What is NOT Changing?
GMAC has kept several of its cancelation and reinstatement policies intact. For example, it is still true that if you choose to cancel your score, no one but you will know about it. There is also still no fee to cancel your score at the test center, and the period you must wait to retake the GMAT is still 16 days.
Why Does This Matter?
Why do we even care about this change in the GMAC’s policies? Well for one, it allows for much more flexibility in the test-taking process, as test-takers
who choose to cancel their scores now have much more time to prepare for their next test administration. (No more scrambling to prepare for a retest in 16 days!) However, it is still important to remember that the GMAT retest policy still applies, in that you cannot take the GMAT more than 5 times in 12 months, so it is important to build a “buffer” into your prep schedule. If you test too close to an MBA application deadline, you won’t have time to retest.
These changes in policy also just go to show us that nothing in life is free (except canceling at the test center). If you want the convenience and luxury of having extra time to make your decisions, you’d better be ready to pay up for it. To minimize this cost, test-takers should have a target GMAT score in mind as well as a plan going into the test, and then actually stick to that plan upon receiving a final score. Think of this like buying an airline ticket – many airlines will let you hold a ticket for free, but it can cost an additional fee to hold it for up to a week. The same idea applies here. Additional time isn’t going to change your score and it shouldn’t impact what score you’re willing to accept, so have a game plan going into test day and stick to it to avoid unnecessary fees.

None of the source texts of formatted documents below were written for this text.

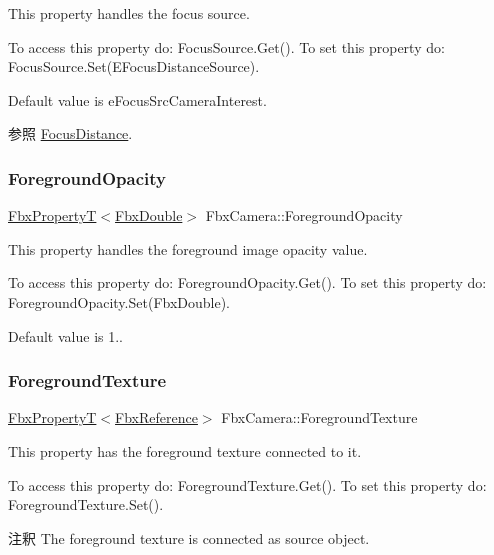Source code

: This property handles the focus source.

To access this property do\+: Focus\+Source.\+Get(). To set this property do\+: Focus\+Source.\+Set(\+E\+Focus\+Distance\+Source).

Default value is e\+Focus\+Src\+Camera\+Interest. \begin{DoxySeeAlso}{参照}
\hyperlink{class_fbx_camera_af6165df26c7d25156163a3ed2a2f99c2}{Focus\+Distance}. 
\end{DoxySeeAlso}
\mbox{\label{class_fbx_camera_a95fe1a3dbd71e2503e7f4de5f14ea171}} 
\subsubsection{\texorpdfstring{Foreground\+Opacity}{ForegroundOpacity}}
{\footnotesize\ttfamily \hyperlink{class_fbx_property_t}{Fbx\+PropertyT}$<$\hyperlink{fbxtypes_8h_a171e72a1c46fc15c1a6c9c31948c1c5b}{Fbx\+Double}$>$ Fbx\+Camera\+::\+Foreground\+Opacity}

This property handles the foreground image opacity value.

To access this property do\+: Foreground\+Opacity.\+Get(). To set this property do\+: Foreground\+Opacity.\+Set(\+Fbx\+Double).

Default value is 1.. \mbox{\label{class_fbx_camera_aeb121a9199a538fa7825bc26d326b7f9}} 
\subsubsection{\texorpdfstring{Foreground\+Texture}{ForegroundTexture}}
{\footnotesize\ttfamily \hyperlink{class_fbx_property_t}{Fbx\+PropertyT}$<$\hyperlink{fbxtypes_8h_a44df6a2eec915cf27cd481e5c5e48a24}{Fbx\+Reference}$>$ Fbx\+Camera\+::\+Foreground\+Texture}

This property has the foreground texture connected to it.

To access this property do\+: Foreground\+Texture.\+Get(). To set this property do\+: Foreground\+Texture.\+Set().

\begin{DoxyRemark}{注釈}
The foreground texture is connected as source object. 
\end{DoxyRemark}
\mbox{\label{class_fbx_camera_ae032c4d73824601774f06ce4375943cd}}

It is also worth noting that most business schools will still accept a candidate’s highest GMAT score (after all, it is in the school’s best interests to report having students with high average GMAT scores), so if you take the GMAT and score moderately higher than you did the last time you took the test, it may not be necessary to actually cancel your lower score. Talk to the schools to which you’re applying to understand the programs’ policies, but don’t overthink it. Unless there’s a significant gap between your old and new score (+100 points), or you achieved an extremely low score one of the times you took the test (below 500 points), save your money and keep all of your scores.